Sehun begitu angkuh, begitu menyeramkan, dan tanpa sadar sesuatu jauh di dalam lubuk hati Luhan berdesir ngeri saat menatap kobaran api amarah dalam matanya. Pria itu mudah tersulut emosi, mudah menyiksanya tanpa ampun jika sesuatu yang tidak benar mengusik pikirannya.

Dan Luhan berusaha tidak membuat tubuhnya sendiri hancur malam ini.

Yah, tidak lagi.

"Kau tampak begitu cantik, Luhan. Sayang sekali," bisiknya tepat di depan bibir Luhan. Suara berat pria itu membuat Luhan bergidik ngeri. Tanpa sadar, ia menundukkan kepala menghindari tatapan Sehun yang seolah mengulitinya.

Tubuhnya benar-benar lemas karena pria itu sudah menggantungnya lebih dari satu jam, ditambah lagi pukulan yang Luhan terima dari pria itu sama sekali tidak bisa dianggap remeh. Dan lagi-lagi Luhan nyaris menjerit saat Sehun menarik rambutnya –memaksanya kembali menatap mata mengerikan itu.

"Jangan menghindar saat aku bicara denganmu, Sayang. Itu tidak sopan," desis Sehun, jemarinya kembali menarik rambut Luhan kuat-kuat.

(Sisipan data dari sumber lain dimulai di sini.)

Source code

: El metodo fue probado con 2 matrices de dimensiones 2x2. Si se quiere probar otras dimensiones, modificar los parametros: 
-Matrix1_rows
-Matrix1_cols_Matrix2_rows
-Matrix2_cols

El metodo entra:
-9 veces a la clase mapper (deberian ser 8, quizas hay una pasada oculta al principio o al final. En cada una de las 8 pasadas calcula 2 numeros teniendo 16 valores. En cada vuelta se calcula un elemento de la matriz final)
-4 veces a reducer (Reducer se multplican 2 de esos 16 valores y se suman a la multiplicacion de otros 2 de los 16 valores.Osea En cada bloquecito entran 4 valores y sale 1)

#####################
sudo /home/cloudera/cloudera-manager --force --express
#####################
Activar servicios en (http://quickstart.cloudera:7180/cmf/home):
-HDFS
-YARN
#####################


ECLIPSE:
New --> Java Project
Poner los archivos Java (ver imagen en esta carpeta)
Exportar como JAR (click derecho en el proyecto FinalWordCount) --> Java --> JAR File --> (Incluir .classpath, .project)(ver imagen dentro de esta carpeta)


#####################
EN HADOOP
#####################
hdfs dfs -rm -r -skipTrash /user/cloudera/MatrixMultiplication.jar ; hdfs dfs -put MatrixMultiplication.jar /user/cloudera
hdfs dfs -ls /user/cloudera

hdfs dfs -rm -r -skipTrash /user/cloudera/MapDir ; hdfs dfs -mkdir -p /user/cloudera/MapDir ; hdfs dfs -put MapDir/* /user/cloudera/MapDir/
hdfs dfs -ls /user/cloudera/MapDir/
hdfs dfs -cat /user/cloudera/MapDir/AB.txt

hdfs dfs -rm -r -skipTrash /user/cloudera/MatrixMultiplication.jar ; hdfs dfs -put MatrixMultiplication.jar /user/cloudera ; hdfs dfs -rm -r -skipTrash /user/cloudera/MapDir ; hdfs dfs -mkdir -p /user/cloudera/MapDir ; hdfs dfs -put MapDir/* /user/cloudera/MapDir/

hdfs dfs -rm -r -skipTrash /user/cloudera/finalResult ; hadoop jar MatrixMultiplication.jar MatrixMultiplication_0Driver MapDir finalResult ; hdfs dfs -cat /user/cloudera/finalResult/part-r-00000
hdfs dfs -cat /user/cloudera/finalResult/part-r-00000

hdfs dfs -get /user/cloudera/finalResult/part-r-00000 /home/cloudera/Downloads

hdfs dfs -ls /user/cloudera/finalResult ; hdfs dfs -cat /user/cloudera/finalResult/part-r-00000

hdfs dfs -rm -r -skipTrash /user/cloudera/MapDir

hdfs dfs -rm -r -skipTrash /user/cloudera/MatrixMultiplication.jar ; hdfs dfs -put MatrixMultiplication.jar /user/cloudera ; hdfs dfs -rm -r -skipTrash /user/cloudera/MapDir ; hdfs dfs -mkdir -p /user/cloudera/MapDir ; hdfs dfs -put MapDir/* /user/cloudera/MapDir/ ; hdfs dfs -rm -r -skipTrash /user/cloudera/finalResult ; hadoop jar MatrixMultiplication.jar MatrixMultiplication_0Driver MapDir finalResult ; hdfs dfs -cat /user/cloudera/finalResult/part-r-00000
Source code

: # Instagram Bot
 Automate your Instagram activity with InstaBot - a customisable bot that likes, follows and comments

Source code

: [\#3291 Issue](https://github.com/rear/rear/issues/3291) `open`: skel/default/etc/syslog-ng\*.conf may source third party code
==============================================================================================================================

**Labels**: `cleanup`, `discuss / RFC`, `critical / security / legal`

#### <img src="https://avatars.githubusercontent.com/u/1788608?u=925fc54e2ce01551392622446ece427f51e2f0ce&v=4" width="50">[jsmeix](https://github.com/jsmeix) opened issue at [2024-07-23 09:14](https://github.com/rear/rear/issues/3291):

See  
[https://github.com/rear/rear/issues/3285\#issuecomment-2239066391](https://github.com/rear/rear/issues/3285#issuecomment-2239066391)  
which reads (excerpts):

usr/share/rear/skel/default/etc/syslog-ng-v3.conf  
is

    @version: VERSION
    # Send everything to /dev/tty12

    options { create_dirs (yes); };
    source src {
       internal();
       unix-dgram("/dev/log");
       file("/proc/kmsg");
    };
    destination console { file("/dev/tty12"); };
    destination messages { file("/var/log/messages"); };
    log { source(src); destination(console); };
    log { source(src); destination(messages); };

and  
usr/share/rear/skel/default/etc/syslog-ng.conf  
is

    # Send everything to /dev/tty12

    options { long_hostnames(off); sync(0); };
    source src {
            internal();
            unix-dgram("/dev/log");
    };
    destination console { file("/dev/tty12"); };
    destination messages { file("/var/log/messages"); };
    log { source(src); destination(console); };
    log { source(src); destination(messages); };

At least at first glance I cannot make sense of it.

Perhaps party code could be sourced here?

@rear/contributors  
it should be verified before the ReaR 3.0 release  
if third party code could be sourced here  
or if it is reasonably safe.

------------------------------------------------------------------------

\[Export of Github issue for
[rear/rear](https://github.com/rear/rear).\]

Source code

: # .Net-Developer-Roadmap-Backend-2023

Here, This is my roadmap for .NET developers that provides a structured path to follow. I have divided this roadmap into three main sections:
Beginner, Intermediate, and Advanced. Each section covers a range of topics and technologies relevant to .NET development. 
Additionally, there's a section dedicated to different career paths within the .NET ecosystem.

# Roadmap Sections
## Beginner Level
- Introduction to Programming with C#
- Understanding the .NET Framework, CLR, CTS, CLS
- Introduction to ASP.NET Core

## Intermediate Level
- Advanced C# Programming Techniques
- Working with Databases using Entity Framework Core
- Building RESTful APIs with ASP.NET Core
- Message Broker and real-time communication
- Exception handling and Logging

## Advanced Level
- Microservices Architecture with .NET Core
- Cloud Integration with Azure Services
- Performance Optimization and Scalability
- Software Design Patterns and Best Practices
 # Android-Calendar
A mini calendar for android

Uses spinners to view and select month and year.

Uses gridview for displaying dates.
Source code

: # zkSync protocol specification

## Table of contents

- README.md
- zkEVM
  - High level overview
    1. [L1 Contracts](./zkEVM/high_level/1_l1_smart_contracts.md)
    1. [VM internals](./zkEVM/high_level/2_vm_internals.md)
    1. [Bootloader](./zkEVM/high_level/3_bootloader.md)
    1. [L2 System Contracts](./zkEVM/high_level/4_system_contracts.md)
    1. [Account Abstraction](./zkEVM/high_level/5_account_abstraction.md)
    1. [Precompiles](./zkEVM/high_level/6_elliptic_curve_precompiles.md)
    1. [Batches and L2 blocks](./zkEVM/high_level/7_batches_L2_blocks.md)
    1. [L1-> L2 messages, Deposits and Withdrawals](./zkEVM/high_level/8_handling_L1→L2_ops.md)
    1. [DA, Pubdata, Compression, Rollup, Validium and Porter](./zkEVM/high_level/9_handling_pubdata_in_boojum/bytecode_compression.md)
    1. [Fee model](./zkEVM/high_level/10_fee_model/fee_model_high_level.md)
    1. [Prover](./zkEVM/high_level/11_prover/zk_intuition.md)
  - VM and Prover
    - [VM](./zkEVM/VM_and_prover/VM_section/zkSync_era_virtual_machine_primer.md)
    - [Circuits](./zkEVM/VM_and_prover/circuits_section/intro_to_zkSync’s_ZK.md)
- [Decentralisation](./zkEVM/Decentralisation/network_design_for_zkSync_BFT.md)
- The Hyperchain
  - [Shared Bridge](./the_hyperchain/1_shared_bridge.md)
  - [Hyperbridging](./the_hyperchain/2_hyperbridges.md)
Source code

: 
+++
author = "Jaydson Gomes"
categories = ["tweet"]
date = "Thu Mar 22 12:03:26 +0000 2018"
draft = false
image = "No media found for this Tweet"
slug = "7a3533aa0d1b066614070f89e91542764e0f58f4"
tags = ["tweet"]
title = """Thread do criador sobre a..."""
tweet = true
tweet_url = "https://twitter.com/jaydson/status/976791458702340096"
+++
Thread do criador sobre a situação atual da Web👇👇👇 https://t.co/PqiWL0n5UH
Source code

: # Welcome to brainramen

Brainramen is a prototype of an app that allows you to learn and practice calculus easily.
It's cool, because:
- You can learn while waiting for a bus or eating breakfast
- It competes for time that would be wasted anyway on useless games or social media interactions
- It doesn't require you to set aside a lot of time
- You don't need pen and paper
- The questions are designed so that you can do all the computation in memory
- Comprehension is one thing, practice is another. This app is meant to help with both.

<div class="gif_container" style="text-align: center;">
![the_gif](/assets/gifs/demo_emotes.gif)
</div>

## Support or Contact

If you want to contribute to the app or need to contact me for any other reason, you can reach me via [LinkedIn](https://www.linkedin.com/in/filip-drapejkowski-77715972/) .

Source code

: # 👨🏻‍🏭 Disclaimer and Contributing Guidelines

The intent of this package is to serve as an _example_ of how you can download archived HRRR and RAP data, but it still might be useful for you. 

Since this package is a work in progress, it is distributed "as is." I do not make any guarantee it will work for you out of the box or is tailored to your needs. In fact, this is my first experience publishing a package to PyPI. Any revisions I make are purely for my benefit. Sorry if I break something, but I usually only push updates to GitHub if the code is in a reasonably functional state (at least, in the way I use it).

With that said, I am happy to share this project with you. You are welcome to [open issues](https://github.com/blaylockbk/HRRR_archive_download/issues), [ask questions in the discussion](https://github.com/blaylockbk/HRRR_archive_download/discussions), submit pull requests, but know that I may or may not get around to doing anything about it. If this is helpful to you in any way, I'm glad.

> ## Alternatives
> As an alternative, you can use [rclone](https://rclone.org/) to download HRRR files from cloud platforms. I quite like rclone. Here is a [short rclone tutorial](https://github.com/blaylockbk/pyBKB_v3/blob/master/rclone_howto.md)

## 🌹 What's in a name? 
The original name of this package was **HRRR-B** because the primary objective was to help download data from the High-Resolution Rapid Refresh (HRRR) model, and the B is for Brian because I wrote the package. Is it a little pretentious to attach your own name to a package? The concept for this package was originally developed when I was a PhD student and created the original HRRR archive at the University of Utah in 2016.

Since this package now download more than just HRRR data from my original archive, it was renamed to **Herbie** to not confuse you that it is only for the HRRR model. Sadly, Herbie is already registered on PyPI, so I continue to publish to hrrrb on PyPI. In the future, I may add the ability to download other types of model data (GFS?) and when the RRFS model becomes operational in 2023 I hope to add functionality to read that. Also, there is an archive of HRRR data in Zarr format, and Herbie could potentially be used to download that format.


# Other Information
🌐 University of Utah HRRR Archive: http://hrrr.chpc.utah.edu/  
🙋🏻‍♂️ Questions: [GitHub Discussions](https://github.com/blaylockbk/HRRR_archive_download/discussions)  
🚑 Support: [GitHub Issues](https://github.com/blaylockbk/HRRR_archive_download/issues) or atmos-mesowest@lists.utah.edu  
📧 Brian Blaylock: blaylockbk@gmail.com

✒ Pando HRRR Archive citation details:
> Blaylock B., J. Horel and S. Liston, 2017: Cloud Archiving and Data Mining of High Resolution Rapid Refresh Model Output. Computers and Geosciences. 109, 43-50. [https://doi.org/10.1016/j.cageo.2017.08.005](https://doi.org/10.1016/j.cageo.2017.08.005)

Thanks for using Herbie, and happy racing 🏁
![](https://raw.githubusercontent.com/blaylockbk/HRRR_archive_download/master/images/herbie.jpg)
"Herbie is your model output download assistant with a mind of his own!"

Ini yang kau sebut sopan, Oh Sehun?

Sedangkan Luhan tak punya kekuatan lebih bahkan untuk sekedar membuka mata. "Maaf," bisiknya dengan suara amat tipis, kepalanya mengadah tinggi-tinggi keatas karena Sehun masih mencengkeram rambutnya dengan kasar.

Matanya berat, sulit dikendalikan.

"Aku tidak membayar mahal hanya untuk melihatmu terlelap disini," geramnya. Tangan pria itu beralih untuk meremas pantat Luhan dengan kasar di bawah sana.

Dan Luhan mengerang, semakin merasakan energinya terkuras habis saat Sehun terus menerus bermain-main dengan tubuhnya. Menciptakan lebam kebiruan baru dan juga menyiksa dorongan seksualnya yang aneh. Luhan mulai menginginkan tubuh pria itu seiring dengan penyiksaannya.

Gairahnya terkungkung.

Dan tubuh Sehun yang nanti akan memenuhinya seolah menjadi oase.

Sungguh pemikiran yang bodoh.

"Waktuku tak banyak untuk tetap sadar, Sehun," Luhan meloloskan desahan ringan saat bibir Sehun mulai menghisap leher dan dadanya kuat-kuat.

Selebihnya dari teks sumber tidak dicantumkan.